ECLI:NL:RVS:2022:1256
Raad van State
- Hoger beroep
- J.Th. Drop
- Rechtspraak.nl
Hoger beroep tegen niet-ontvankelijk verklaring van asielaanvraag door staatssecretaris van Justitie en Veiligheid
Op 21 februari 2022 heeft de staatssecretaris van Justitie en Veiligheid een aanvraag van een vreemdeling voor een verblijfsvergunning asiel voor bepaalde tijd niet-ontvankelijk verklaard. De vreemdeling heeft hiertegen beroep aangetekend bij de rechtbank Den Haag, zittingsplaats Amsterdam. Op 5 april 2022 heeft de rechtbank het beroep ongegrond verklaard. De vreemdeling, vertegenwoordigd door mr. I.J.M. Oomen, heeft vervolgens hoger beroep ingesteld tegen deze uitspraak.

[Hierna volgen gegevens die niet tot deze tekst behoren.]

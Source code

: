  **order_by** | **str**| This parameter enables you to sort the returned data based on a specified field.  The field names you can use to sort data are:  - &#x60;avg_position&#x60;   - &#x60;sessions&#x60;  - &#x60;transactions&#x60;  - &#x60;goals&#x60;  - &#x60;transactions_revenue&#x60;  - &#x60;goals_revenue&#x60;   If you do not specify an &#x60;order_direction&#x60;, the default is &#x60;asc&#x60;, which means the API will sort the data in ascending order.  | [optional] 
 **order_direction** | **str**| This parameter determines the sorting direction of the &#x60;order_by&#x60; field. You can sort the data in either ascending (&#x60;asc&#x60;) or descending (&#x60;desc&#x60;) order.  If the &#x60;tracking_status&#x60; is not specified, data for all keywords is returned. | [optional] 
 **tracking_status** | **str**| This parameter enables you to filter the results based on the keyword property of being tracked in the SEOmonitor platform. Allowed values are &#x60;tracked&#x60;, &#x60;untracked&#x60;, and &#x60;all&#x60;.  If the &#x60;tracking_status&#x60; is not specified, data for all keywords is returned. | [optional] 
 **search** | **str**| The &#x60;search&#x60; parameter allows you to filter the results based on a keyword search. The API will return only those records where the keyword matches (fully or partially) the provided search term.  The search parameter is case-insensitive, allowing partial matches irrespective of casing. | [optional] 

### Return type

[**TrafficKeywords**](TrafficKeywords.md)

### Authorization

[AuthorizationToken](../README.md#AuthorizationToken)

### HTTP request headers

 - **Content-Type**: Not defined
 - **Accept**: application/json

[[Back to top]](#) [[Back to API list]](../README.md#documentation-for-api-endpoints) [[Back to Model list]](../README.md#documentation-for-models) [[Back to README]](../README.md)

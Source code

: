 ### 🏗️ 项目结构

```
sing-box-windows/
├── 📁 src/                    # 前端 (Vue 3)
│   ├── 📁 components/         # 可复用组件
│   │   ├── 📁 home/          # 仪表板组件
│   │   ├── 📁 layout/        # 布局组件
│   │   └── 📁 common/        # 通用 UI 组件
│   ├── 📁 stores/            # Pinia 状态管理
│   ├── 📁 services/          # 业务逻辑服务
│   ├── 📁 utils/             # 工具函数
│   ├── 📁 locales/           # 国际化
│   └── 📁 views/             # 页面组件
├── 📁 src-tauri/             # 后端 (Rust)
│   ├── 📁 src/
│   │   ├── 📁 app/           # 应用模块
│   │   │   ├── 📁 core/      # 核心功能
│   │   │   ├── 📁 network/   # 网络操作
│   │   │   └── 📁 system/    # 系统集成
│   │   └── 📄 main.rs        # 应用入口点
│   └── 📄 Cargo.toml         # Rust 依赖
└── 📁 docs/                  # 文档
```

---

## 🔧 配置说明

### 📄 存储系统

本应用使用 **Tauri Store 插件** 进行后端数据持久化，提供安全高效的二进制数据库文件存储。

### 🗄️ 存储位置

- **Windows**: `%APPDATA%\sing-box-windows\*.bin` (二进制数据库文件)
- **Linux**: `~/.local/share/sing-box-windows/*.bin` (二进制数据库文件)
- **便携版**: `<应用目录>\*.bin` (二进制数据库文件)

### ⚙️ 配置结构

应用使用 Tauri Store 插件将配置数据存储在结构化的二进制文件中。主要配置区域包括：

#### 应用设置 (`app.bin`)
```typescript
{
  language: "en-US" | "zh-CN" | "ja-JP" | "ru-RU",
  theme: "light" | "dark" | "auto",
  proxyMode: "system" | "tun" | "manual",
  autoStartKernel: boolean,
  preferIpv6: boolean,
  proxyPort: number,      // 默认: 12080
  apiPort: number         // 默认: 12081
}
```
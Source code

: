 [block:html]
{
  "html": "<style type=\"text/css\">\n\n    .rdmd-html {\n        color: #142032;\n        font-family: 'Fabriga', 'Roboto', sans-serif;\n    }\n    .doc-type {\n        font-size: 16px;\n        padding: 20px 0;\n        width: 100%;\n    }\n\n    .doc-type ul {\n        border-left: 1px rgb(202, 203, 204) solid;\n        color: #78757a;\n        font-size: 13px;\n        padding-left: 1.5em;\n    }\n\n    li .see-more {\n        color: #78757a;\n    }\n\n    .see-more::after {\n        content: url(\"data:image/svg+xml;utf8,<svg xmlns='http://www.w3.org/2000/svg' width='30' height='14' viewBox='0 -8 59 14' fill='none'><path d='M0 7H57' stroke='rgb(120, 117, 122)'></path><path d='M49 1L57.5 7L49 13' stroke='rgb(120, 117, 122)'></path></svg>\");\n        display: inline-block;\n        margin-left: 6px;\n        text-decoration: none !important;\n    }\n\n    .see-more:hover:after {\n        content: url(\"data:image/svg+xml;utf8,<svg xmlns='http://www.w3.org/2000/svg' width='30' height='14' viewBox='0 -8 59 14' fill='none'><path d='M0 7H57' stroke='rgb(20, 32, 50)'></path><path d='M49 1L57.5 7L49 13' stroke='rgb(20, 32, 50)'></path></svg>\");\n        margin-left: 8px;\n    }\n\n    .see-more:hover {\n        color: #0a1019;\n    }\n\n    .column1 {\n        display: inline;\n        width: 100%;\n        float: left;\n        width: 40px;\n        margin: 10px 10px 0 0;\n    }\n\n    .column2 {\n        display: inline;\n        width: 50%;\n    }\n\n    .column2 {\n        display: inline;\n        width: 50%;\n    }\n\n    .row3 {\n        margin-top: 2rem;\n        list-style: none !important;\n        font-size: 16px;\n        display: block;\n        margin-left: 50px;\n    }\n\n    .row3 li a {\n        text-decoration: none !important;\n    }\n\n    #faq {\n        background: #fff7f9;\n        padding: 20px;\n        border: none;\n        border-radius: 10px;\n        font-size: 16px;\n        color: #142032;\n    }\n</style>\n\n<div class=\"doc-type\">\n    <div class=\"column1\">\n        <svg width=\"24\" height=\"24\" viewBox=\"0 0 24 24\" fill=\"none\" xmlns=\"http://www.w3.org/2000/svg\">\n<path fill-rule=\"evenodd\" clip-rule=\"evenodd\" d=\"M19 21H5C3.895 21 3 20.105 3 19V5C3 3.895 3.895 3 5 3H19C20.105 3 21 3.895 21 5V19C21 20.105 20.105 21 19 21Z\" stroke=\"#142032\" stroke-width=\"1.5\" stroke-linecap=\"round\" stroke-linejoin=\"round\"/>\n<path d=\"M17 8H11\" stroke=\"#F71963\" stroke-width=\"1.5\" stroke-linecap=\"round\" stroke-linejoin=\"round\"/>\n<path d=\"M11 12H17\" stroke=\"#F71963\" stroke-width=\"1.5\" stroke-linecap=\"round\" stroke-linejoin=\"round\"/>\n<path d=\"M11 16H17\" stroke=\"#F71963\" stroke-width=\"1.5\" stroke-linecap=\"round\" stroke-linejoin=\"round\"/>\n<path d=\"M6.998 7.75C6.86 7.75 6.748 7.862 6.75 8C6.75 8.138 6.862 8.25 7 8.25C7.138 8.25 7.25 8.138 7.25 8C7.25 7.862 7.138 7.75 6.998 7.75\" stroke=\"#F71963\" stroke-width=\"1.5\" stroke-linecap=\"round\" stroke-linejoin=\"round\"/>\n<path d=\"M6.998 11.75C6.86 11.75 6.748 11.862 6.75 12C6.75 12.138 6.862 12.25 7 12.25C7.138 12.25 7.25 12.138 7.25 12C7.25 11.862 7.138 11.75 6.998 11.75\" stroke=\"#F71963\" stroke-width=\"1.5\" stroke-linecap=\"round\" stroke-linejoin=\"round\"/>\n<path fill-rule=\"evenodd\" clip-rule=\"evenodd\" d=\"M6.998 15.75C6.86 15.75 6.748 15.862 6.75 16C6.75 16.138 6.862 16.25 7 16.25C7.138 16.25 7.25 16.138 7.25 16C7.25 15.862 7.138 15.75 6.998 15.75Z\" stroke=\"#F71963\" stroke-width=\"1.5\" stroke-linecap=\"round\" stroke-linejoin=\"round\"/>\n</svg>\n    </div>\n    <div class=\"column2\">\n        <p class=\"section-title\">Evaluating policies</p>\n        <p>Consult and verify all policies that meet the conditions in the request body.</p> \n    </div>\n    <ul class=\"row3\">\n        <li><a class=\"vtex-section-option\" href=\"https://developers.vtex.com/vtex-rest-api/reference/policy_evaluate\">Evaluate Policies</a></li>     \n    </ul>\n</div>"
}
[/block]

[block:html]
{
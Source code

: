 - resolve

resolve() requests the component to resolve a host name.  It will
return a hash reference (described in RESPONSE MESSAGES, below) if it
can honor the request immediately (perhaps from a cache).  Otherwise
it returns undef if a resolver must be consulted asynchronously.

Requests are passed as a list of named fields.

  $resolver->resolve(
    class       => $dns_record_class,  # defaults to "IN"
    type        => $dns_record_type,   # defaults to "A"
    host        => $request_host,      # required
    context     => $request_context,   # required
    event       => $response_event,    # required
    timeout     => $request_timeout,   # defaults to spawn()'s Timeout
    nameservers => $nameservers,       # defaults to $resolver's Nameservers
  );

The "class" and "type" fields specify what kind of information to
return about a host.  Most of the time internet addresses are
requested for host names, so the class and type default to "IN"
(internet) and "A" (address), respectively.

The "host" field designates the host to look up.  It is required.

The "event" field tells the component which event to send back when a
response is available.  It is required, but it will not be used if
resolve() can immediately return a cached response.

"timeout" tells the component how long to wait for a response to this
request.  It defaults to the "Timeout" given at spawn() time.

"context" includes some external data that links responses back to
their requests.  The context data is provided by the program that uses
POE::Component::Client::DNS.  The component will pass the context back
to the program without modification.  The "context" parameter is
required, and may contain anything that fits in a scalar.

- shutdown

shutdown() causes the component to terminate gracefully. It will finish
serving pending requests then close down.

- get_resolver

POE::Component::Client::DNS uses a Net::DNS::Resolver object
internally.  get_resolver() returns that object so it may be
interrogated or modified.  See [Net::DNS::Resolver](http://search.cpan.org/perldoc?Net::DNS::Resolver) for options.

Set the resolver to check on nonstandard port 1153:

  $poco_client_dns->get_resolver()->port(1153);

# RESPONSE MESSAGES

De Afdeling bestuursrechtspraak van de Raad van State heeft op 28 april 2022 uitspraak gedaan in het hoger beroep. De voorzieningenrechter, mr. J.Th. Drop, heeft geoordeeld dat het hoger beroep niet leidt tot vernietiging van de uitspraak van de rechtbank. De reden hiervoor is dat het hogerberoepschrift geen vragen bevat die in het belang van de rechtseenheid, de rechtsontwikkeling of de rechtsbescherming in algemene zin beantwoord moeten worden, zoals vermeld in artikel 91, tweede lid, van de Vreemdelingenwet 2000.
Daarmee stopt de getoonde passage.